----- Supplied data -----
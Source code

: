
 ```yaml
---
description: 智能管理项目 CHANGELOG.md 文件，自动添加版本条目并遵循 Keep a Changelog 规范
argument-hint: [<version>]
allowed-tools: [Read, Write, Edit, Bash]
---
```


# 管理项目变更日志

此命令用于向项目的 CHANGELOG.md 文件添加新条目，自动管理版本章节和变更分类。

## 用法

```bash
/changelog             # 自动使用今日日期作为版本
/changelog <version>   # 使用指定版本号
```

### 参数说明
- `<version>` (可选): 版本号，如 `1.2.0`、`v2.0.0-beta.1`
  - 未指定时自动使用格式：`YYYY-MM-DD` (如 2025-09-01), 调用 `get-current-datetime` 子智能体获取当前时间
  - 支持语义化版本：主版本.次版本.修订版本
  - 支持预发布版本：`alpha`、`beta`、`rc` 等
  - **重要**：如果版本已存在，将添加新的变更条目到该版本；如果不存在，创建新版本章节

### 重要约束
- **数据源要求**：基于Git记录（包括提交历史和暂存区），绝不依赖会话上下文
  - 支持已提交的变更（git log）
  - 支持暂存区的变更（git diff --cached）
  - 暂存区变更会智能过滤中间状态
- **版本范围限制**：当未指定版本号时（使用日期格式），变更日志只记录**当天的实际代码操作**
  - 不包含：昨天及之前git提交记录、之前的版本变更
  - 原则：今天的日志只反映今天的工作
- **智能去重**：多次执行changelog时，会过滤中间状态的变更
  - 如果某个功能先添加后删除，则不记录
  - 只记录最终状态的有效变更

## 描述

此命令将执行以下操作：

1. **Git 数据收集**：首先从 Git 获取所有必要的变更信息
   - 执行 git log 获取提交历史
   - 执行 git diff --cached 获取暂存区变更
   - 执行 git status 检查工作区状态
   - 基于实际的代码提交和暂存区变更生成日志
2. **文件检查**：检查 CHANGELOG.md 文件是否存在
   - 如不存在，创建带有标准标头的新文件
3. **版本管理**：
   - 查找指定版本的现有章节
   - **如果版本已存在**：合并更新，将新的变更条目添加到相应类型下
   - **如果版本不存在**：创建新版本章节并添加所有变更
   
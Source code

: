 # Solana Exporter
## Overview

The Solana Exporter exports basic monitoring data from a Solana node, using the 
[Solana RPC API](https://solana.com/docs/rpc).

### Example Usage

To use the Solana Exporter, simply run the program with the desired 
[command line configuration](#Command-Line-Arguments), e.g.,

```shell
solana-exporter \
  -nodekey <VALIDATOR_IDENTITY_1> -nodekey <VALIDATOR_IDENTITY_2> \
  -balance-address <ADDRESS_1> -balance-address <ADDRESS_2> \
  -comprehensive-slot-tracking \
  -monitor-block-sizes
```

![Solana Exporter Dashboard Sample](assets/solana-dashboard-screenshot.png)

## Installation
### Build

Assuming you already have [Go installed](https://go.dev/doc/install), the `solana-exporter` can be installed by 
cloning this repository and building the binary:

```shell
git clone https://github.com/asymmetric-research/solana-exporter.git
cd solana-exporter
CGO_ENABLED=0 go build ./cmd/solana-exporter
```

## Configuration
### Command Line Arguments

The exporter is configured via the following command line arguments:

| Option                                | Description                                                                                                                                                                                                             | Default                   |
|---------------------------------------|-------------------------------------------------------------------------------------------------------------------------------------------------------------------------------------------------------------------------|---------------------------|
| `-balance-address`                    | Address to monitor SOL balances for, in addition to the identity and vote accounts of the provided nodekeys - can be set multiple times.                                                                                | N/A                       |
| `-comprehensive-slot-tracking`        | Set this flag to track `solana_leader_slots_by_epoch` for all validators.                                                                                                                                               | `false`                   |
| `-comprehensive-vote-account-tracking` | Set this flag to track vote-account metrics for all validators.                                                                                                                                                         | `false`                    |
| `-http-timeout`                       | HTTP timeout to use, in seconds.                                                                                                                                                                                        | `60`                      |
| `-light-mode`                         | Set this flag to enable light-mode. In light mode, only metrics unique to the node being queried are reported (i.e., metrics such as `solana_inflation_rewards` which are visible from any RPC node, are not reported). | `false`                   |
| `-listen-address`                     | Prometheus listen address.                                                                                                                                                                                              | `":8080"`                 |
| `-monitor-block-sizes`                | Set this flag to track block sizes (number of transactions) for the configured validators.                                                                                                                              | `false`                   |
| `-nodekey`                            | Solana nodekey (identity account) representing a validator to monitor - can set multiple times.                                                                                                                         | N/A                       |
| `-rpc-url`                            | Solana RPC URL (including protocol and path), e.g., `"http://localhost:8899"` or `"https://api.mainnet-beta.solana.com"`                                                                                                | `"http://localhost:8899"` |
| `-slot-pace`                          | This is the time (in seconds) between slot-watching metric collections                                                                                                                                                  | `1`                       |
-----
[Problem] Copy out all of the listing, exactly as it reads.

[Written solution]
Source code

:
 ```yaml
---
description: 智能管理项目 CHANGELOG.md 文件，自动添加版本条目并遵循 Keep a Changelog 规范
argument-hint: [<version>]
allowed-tools: [Read, Write, Edit, Bash]
---
```


# 管理项目变更日志

此命令用于向项目的 CHANGELOG.md 文件添加新条目，自动管理版本章节和变更分类。

## 用法

```bash
/changelog             # 自动使用今日日期作为版本
/changelog <version>   # 使用指定版本号
```

### 参数说明
- `<version>` (可选): 版本号，如 `1.2.0`、`v2.0.0-beta.1`
  - 未指定时自动使用格式：`YYYY-MM-DD` (如 2025-09-01), 调用 `get-current-datetime` 子智能体获取当前时间
  - 支持语义化版本：主版本.次版本.修订版本
  - 支持预发布版本：`alpha`、`beta`、`rc` 等
  - **重要**：如果版本已存在，将添加新的变更条目到该版本；如果不存在，创建新版本章节

### 重要约束
- **数据源要求**：基于Git记录（包括提交历史和暂存区），绝不依赖会话上下文
  - 支持已提交的变更（git log）
  - 支持暂存区的变更（git diff --cached）
  - 暂存区变更会智能过滤中间状态
- **版本范围限制**：当未指定版本号时（使用日期格式），变更日志只记录**当天的实际代码操作**
  - 不包含：昨天及之前git提交记录、之前的版本变更
  - 原则：今天的日志只反映今天的工作
- **智能去重**：多次执行changelog时，会过滤中间状态的变更
  - 如果某个功能先添加后删除，则不记录
  - 只记录最终状态的有效变更

## 描述

此命令将执行以下操作：

1. **Git 数据收集**：首先从 Git 获取所有必要的变更信息
   - 执行 git log 获取提交历史
   - 执行 git diff --cached 获取暂存区变更
   - 执行 git status 检查工作区状态
   - 基于实际的代码提交和暂存区变更生成日志
2. **文件检查**：检查 CHANGELOG.md 文件是否存在
   - 如不存在，创建带有标准标头的新文件
3. **版本管理**：
   - 查找指定版本的现有章节
   - **如果版本已存在**：合并更新，将新的变更条目添加到相应类型下
   - **如果版本不存在**：创建新版本章节并添加所有变更
   
Source code

: # Solana Exporter
## Overview

The Solana Exporter exports basic monitoring data from a Solana node, using the 
[Solana RPC API](https://solana.com/docs/rpc).

### Example Usage

To use the Solana Exporter, simply run the program with the desired 
[command line configuration](#Command-Line-Arguments), e.g.,

```shell
solana-exporter \
  -nodekey <VALIDATOR_IDENTITY_1> -nodekey <VALIDATOR_IDENTITY_2> \
  -balance-address <ADDRESS_1> -balance-address <ADDRESS_2> \
  -comprehensive-slot-tracking \
  -monitor-block-sizes
```

![Solana Exporter Dashboard Sample](assets/solana-dashboard-screenshot.png)

## Installation
### Build

Assuming you already have [Go installed](https://go.dev/doc/install), the `solana-exporter` can be installed by 
cloning this repository and building the binary:

```shell
git clone https://github.com/asymmetric-research/solana-exporter.git
cd solana-exporter
CGO_ENABLED=0 go build ./cmd/solana-exporter
```

## Configuration
### Command Line Arguments

The exporter is configured via the following command line arguments:

| Option                                | Description                                                                                                                                                                                                             | Default                   |
|---------------------------------------|-------------------------------------------------------------------------------------------------------------------------------------------------------------------------------------------------------------------------|---------------------------|
| `-balance-address`                    | Address to monitor SOL balances for, in addition to the identity and vote accounts of the provided nodekeys - can be set multiple times.                                                                                | N/A                       |
| `-comprehensive-slot-tracking`        | Set this flag to track `solana_leader_slots_by_epoch` for all validators.                                                                                                                                               | `false`                   |
| `-comprehensive-vote-account-tracking` | Set this flag to track vote-account metrics for all validators.                                                                                                                                                         | `false`                    |
| `-http-timeout`                       | HTTP timeout to use, in seconds.                                                                                                                                                                                        | `60`                      |
| `-light-mode`                         | Set this flag to enable light-mode. In light mode, only metrics unique to the node being queried are reported (i.e., metrics such as `solana_inflation_rewards` which are visible from any RPC node, are not reported). | `false`                   |
| `-listen-address`                     | Prometheus listen address.                                                                                                                                                                                              | `":8080"`                 |
| `-monitor-block-sizes`                | Set this flag to track block sizes (number of transactions) for the configured validators.                                                                                                                              | `false`                   |
| `-nodekey`                            | Solana nodekey (identity account) representing a validator to monitor - can set multiple times.                                                                                                                         | N/A                       |
| `-rpc-url`                            | Solana RPC URL (including protocol and path), e.g., `"http://localhost:8899"` or `"https://api.mainnet-beta.solana.com"`                                                                                                | `"http://localhost:8899"` |
| `-slot-pace`                          | This is the time (in seconds) between slot-watching metric collections                                                                                                                                                  | `1`                       |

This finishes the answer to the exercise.